PROBLEM DETAILS: Answer with one number only: the count of lines below that hold the word "Sección".

PROVIDED ENTRIES:
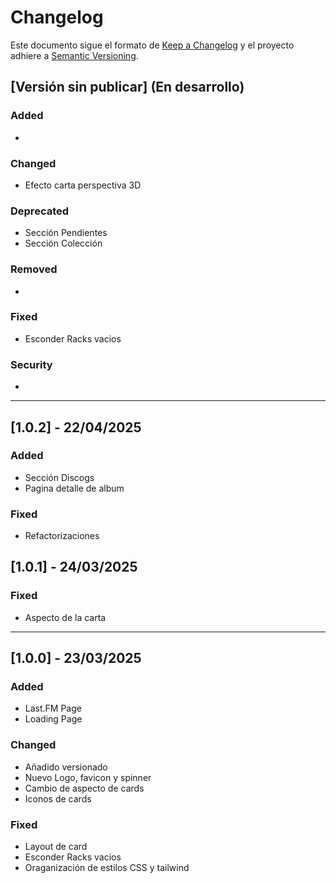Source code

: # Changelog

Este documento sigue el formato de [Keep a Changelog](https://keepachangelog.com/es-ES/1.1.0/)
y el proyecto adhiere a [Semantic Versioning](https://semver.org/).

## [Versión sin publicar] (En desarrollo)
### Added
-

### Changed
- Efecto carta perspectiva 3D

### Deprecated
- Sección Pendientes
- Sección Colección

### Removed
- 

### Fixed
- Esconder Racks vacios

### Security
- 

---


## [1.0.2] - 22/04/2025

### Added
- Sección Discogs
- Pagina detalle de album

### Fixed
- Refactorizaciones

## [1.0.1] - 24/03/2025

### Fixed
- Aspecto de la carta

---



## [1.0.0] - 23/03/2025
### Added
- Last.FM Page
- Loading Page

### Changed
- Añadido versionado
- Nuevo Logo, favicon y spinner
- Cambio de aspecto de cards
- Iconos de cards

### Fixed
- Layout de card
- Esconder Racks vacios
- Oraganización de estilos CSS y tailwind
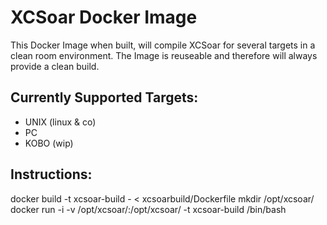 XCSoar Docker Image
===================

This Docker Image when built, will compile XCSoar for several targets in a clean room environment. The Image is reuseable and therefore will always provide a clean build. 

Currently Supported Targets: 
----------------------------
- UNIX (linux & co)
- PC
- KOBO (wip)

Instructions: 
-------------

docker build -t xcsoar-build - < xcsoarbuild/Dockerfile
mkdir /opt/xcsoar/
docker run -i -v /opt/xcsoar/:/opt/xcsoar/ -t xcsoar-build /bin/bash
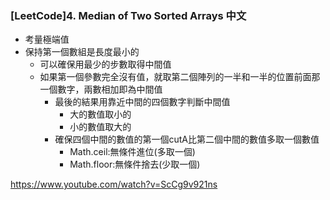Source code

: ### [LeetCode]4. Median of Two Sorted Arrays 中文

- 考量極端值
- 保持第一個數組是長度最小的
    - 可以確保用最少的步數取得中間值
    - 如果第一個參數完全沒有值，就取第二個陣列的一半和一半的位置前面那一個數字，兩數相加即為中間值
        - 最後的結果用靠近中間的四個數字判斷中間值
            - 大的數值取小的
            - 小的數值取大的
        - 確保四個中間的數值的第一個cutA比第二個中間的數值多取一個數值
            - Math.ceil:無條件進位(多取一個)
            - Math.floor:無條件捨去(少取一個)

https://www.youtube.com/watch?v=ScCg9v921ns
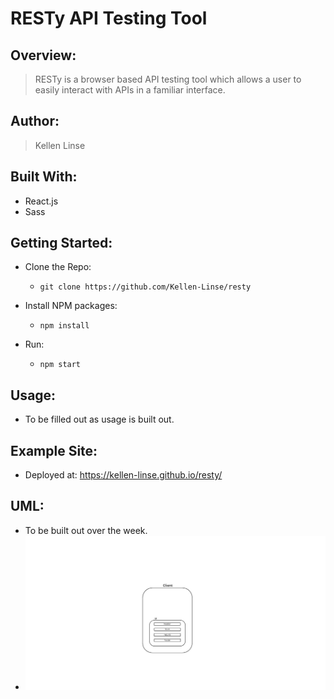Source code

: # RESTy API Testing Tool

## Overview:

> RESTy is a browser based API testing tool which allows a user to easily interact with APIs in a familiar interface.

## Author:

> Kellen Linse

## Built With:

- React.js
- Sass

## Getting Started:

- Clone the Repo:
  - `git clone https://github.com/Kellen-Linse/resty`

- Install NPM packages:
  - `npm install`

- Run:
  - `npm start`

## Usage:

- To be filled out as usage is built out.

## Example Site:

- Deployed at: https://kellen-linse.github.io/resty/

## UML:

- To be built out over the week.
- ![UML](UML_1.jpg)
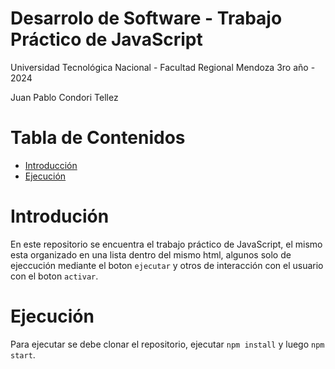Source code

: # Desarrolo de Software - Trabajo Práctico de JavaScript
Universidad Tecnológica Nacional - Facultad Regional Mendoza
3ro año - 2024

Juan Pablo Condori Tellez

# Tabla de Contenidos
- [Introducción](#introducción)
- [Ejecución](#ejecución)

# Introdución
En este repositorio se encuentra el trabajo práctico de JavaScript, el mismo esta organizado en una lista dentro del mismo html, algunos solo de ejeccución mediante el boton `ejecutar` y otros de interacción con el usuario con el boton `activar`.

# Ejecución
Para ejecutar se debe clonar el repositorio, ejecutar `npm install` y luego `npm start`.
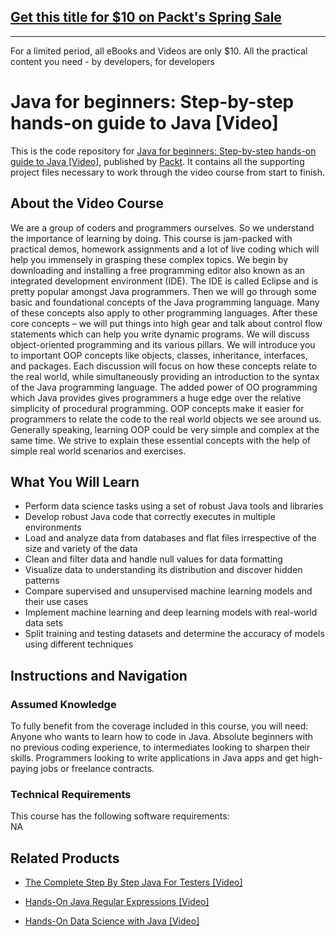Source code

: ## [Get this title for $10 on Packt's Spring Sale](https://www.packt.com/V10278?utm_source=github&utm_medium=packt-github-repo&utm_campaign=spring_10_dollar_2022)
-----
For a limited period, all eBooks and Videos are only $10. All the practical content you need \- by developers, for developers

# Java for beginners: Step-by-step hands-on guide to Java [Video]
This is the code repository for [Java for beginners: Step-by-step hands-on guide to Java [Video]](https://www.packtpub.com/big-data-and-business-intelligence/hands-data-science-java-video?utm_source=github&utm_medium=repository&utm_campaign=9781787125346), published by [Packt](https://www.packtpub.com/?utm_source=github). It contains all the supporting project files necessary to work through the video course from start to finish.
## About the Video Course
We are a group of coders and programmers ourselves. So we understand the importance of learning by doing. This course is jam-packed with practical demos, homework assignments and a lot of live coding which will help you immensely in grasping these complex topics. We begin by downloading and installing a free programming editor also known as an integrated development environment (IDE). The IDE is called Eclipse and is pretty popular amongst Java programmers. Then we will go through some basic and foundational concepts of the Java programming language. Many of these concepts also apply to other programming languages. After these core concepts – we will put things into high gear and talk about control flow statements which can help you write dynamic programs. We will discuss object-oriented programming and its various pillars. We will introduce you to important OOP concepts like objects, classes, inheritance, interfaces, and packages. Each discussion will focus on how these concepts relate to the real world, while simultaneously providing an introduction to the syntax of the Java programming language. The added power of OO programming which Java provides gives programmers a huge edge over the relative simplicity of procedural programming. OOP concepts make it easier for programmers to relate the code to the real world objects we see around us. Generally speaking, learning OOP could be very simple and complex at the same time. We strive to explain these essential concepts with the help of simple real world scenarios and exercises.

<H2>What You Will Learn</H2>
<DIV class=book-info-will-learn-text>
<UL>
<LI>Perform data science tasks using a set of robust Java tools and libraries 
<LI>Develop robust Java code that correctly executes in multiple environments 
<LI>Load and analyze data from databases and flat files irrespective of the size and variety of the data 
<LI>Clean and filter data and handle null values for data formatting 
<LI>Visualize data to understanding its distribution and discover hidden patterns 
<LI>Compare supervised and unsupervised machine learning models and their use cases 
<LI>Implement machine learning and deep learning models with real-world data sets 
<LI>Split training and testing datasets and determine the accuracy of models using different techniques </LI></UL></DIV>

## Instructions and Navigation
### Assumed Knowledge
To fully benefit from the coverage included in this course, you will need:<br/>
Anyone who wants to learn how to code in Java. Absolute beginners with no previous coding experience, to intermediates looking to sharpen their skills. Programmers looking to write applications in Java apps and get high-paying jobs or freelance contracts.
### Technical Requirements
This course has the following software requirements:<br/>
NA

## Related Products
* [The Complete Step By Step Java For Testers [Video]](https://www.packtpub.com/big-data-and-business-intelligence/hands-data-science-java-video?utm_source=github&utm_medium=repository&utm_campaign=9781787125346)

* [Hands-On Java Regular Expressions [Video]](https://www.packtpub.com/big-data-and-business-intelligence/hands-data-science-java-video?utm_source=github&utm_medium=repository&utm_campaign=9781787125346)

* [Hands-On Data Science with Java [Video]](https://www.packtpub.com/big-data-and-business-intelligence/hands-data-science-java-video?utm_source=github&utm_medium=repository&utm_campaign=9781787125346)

PROBLEM SOLUTION: 3